Banyak orang saat ini sering terlewat dalam memikirkan makna "pendidikan". Yang terlintas ketika kata ini muncul, tak lain ilmu pengetahuan yang tersistem dan terkategorisasi. Ilmu eksak, ilmu alam, ilmu bahasa, dan lain sebaginya, yang kebanyakan berbentuk teori dalam berlembar-lembar buku bercap lembaga tertentu.
Orang-orang mulai melupakan pendidikan karakter, budaya, dan kreativitas yang juga sangat penting untuk didapatkan para murid. Terutama untuk melatih mengenali lingkungannya, tradisinya, nilai-nilai, serta mengenali diri sendiri. Lebih sering tertutup oleh setumpuk tugas berisikan jawaban "benar" dan "salah".
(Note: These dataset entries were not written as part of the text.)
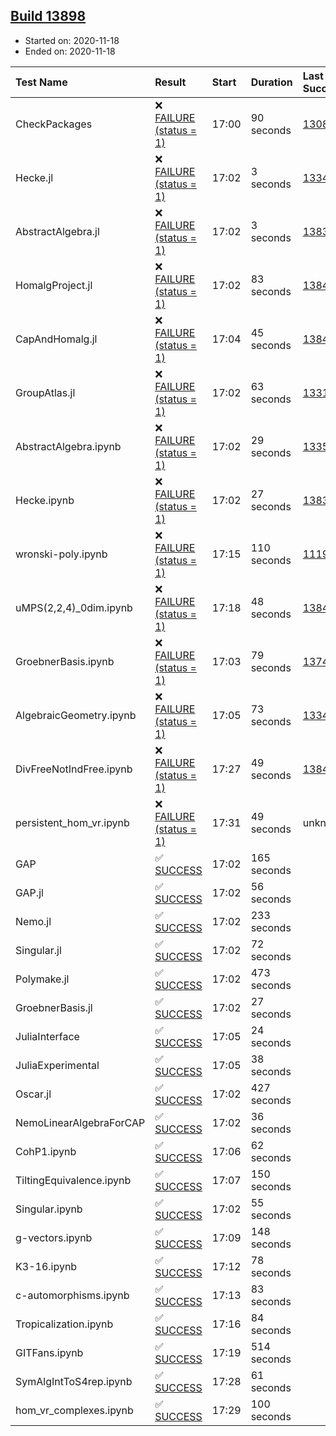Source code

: ## [Build 13898](https://oscarci.mathematik.uni-kl.de/job/oscar/13898/)

* Started on: 2020-11-18
* Ended on: 2020-11-18

| Test Name    | Result | Start | Duration | Last Success | First Failure |
|:-------------|:-------|:------|:---------|:-------------|:--------------|
| CheckPackages | ❌ [FAILURE (status = 1)](https://oscarci.mathematik.uni-kl.de/job/oscar/13898/artifact/logs/build-13898/CheckPackages.log) | 17:00 | 90 seconds | [13085](https://oscarci.mathematik.uni-kl.de/job/oscar/13085/) | [13086](https://oscarci.mathematik.uni-kl.de/job/oscar/13086/) |
| Hecke.jl | ❌ [FAILURE (status = 1)](https://oscarci.mathematik.uni-kl.de/job/oscar/13898/artifact/logs/build-13898/Hecke.jl.log) | 17:02 | 3 seconds | [13341](https://oscarci.mathematik.uni-kl.de/job/oscar/13341/) | [13342](https://oscarci.mathematik.uni-kl.de/job/oscar/13342/) |
| AbstractAlgebra.jl | ❌ [FAILURE (status = 1)](https://oscarci.mathematik.uni-kl.de/job/oscar/13898/artifact/logs/build-13898/AbstractAlgebra.jl.log) | 17:02 | 3 seconds | [13837](https://oscarci.mathematik.uni-kl.de/job/oscar/13837/) | [13838](https://oscarci.mathematik.uni-kl.de/job/oscar/13838/) |
| HomalgProject.jl | ❌ [FAILURE (status = 1)](https://oscarci.mathematik.uni-kl.de/job/oscar/13898/artifact/logs/build-13898/HomalgProject.jl.log) | 17:02 | 83 seconds | [13845](https://oscarci.mathematik.uni-kl.de/job/oscar/13845/) | [13846](https://oscarci.mathematik.uni-kl.de/job/oscar/13846/) |
| CapAndHomalg.jl | ❌ [FAILURE (status = 1)](https://oscarci.mathematik.uni-kl.de/job/oscar/13898/artifact/logs/build-13898/CapAndHomalg.jl.log) | 17:04 | 45 seconds | [13845](https://oscarci.mathematik.uni-kl.de/job/oscar/13845/) | [13846](https://oscarci.mathematik.uni-kl.de/job/oscar/13846/) |
| GroupAtlas.jl | ❌ [FAILURE (status = 1)](https://oscarci.mathematik.uni-kl.de/job/oscar/13898/artifact/logs/build-13898/GroupAtlas.jl.log) | 17:02 | 63 seconds | [13311](https://oscarci.mathematik.uni-kl.de/job/oscar/13311/) | [13312](https://oscarci.mathematik.uni-kl.de/job/oscar/13312/) |
| AbstractAlgebra.ipynb | ❌ [FAILURE (status = 1)](https://oscarci.mathematik.uni-kl.de/job/oscar/13898/artifact/logs/build-13898/AbstractAlgebra.ipynb.log) | 17:02 | 29 seconds | [13355](https://oscarci.mathematik.uni-kl.de/job/oscar/13355/) | [13356](https://oscarci.mathematik.uni-kl.de/job/oscar/13356/) |
| Hecke.ipynb | ❌ [FAILURE (status = 1)](https://oscarci.mathematik.uni-kl.de/job/oscar/13898/artifact/logs/build-13898/Hecke.ipynb.log) | 17:02 | 27 seconds | [13837](https://oscarci.mathematik.uni-kl.de/job/oscar/13837/) | [13838](https://oscarci.mathematik.uni-kl.de/job/oscar/13838/) |
| wronski-poly.ipynb | ❌ [FAILURE (status = 1)](https://oscarci.mathematik.uni-kl.de/job/oscar/13898/artifact/logs/build-13898/wronski-poly.ipynb.log) | 17:15 | 110 seconds | [11192](https://oscarci.mathematik.uni-kl.de/job/oscar/11192/) | [11193](https://oscarci.mathematik.uni-kl.de/job/oscar/11193/) |
| uMPS(2,2,4)_0dim.ipynb | ❌ [FAILURE (status = 1)](https://oscarci.mathematik.uni-kl.de/job/oscar/13898/artifact/logs/build-13898/uMPS-2-2-4-_0dim.ipynb.log) | 17:18 | 48 seconds | [13841](https://oscarci.mathematik.uni-kl.de/job/oscar/13841/) | [13842](https://oscarci.mathematik.uni-kl.de/job/oscar/13842/) |
| GroebnerBasis.ipynb | ❌ [FAILURE (status = 1)](https://oscarci.mathematik.uni-kl.de/job/oscar/13898/artifact/logs/build-13898/GroebnerBasis.ipynb.log) | 17:03 | 79 seconds | [13748](https://oscarci.mathematik.uni-kl.de/job/oscar/13748/) | [13749](https://oscarci.mathematik.uni-kl.de/job/oscar/13749/) |
| AlgebraicGeometry.ipynb | ❌ [FAILURE (status = 1)](https://oscarci.mathematik.uni-kl.de/job/oscar/13898/artifact/logs/build-13898/AlgebraicGeometry.ipynb.log) | 17:05 | 73 seconds | [13341](https://oscarci.mathematik.uni-kl.de/job/oscar/13341/) | [13342](https://oscarci.mathematik.uni-kl.de/job/oscar/13342/) |
| DivFreeNotIndFree.ipynb | ❌ [FAILURE (status = 1)](https://oscarci.mathematik.uni-kl.de/job/oscar/13898/artifact/logs/build-13898/DivFreeNotIndFree.ipynb.log) | 17:27 | 49 seconds | [13845](https://oscarci.mathematik.uni-kl.de/job/oscar/13845/) | [13846](https://oscarci.mathematik.uni-kl.de/job/oscar/13846/) |
| persistent_hom_vr.ipynb | ❌ [FAILURE (status = 1)](https://oscarci.mathematik.uni-kl.de/job/oscar/13898/artifact/logs/build-13898/persistent_hom_vr.ipynb.log) | 17:31 | 49 seconds | unknown | unknown |
| GAP | ✅ [SUCCESS](https://oscarci.mathematik.uni-kl.de/job/oscar/13898/artifact/logs/build-13898/GAP.log) | 17:02 | 165 seconds |  |  |
| GAP.jl | ✅ [SUCCESS](https://oscarci.mathematik.uni-kl.de/job/oscar/13898/artifact/logs/build-13898/GAP.jl.log) | 17:02 | 56 seconds |  |  |
| Nemo.jl | ✅ [SUCCESS](https://oscarci.mathematik.uni-kl.de/job/oscar/13898/artifact/logs/build-13898/Nemo.jl.log) | 17:02 | 233 seconds |  |  |
| Singular.jl | ✅ [SUCCESS](https://oscarci.mathematik.uni-kl.de/job/oscar/13898/artifact/logs/build-13898/Singular.jl.log) | 17:02 | 72 seconds |  |  |
| Polymake.jl | ✅ [SUCCESS](https://oscarci.mathematik.uni-kl.de/job/oscar/13898/artifact/logs/build-13898/Polymake.jl.log) | 17:02 | 473 seconds |  |  |
| GroebnerBasis.jl | ✅ [SUCCESS](https://oscarci.mathematik.uni-kl.de/job/oscar/13898/artifact/logs/build-13898/GroebnerBasis.jl.log) | 17:02 | 27 seconds |  |  |
| JuliaInterface | ✅ [SUCCESS](https://oscarci.mathematik.uni-kl.de/job/oscar/13898/artifact/logs/build-13898/JuliaInterface.log) | 17:05 | 24 seconds |  |  |
| JuliaExperimental | ✅ [SUCCESS](https://oscarci.mathematik.uni-kl.de/job/oscar/13898/artifact/logs/build-13898/JuliaExperimental.log) | 17:05 | 38 seconds |  |  |
| Oscar.jl | ✅ [SUCCESS](https://oscarci.mathematik.uni-kl.de/job/oscar/13898/artifact/logs/build-13898/Oscar.jl.log) | 17:02 | 427 seconds |  |  |
| NemoLinearAlgebraForCAP | ✅ [SUCCESS](https://oscarci.mathematik.uni-kl.de/job/oscar/13898/artifact/logs/build-13898/NemoLinearAlgebraForCAP.log) | 17:02 | 36 seconds |  |  |
| CohP1.ipynb | ✅ [SUCCESS](https://oscarci.mathematik.uni-kl.de/job/oscar/13898/artifact/logs/build-13898/CohP1.ipynb.log) | 17:06 | 62 seconds |  |  |
| TiltingEquivalence.ipynb | ✅ [SUCCESS](https://oscarci.mathematik.uni-kl.de/job/oscar/13898/artifact/logs/build-13898/TiltingEquivalence.ipynb.log) | 17:07 | 150 seconds |  |  |
| Singular.ipynb | ✅ [SUCCESS](https://oscarci.mathematik.uni-kl.de/job/oscar/13898/artifact/logs/build-13898/Singular.ipynb.log) | 17:02 | 55 seconds |  |  |
| g-vectors.ipynb | ✅ [SUCCESS](https://oscarci.mathematik.uni-kl.de/job/oscar/13898/artifact/logs/build-13898/g-vectors.ipynb.log) | 17:09 | 148 seconds |  |  |
| K3-16.ipynb | ✅ [SUCCESS](https://oscarci.mathematik.uni-kl.de/job/oscar/13898/artifact/logs/build-13898/K3-16.ipynb.log) | 17:12 | 78 seconds |  |  |
| c-automorphisms.ipynb | ✅ [SUCCESS](https://oscarci.mathematik.uni-kl.de/job/oscar/13898/artifact/logs/build-13898/c-automorphisms.ipynb.log) | 17:13 | 83 seconds |  |  |
| Tropicalization.ipynb | ✅ [SUCCESS](https://oscarci.mathematik.uni-kl.de/job/oscar/13898/artifact/logs/build-13898/Tropicalization.ipynb.log) | 17:16 | 84 seconds |  |  |
| GITFans.ipynb | ✅ [SUCCESS](https://oscarci.mathematik.uni-kl.de/job/oscar/13898/artifact/logs/build-13898/GITFans.ipynb.log) | 17:19 | 514 seconds |  |  |
| SymAlgIntToS4rep.ipynb | ✅ [SUCCESS](https://oscarci.mathematik.uni-kl.de/job/oscar/13898/artifact/logs/build-13898/SymAlgIntToS4rep.ipynb.log) | 17:28 | 61 seconds |  |  |
| hom_vr_complexes.ipynb | ✅ [SUCCESS](https://oscarci.mathematik.uni-kl.de/job/oscar/13898/artifact/logs/build-13898/hom_vr_complexes.ipynb.log) | 17:29 | 100 seconds |  |  |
Pengajaran-pengajaran ini, bagi Kartini, harus sudah ditanamkan dari rumah. Oleh para orang tua, terlebih Ibu sebagai madrasah atau sekolah pertama untuk anak-anaknya.
Memperingati hari guru tidak semata-mata melakukan upaca bendera dan merayakan perjuangan guru-guru berseragam dan bergaji. Semua orang tua adalah guru, yang sangat fasih dalam hal "tanpa tanda jasa". Suksesnya manusia membelah rahasia semesta adalah berkat ajaran pengetahuannya. Sedangkan kesuksesan pengajaran, ada karena keterampilan dan ketulusan setiap yang menjadi "guru".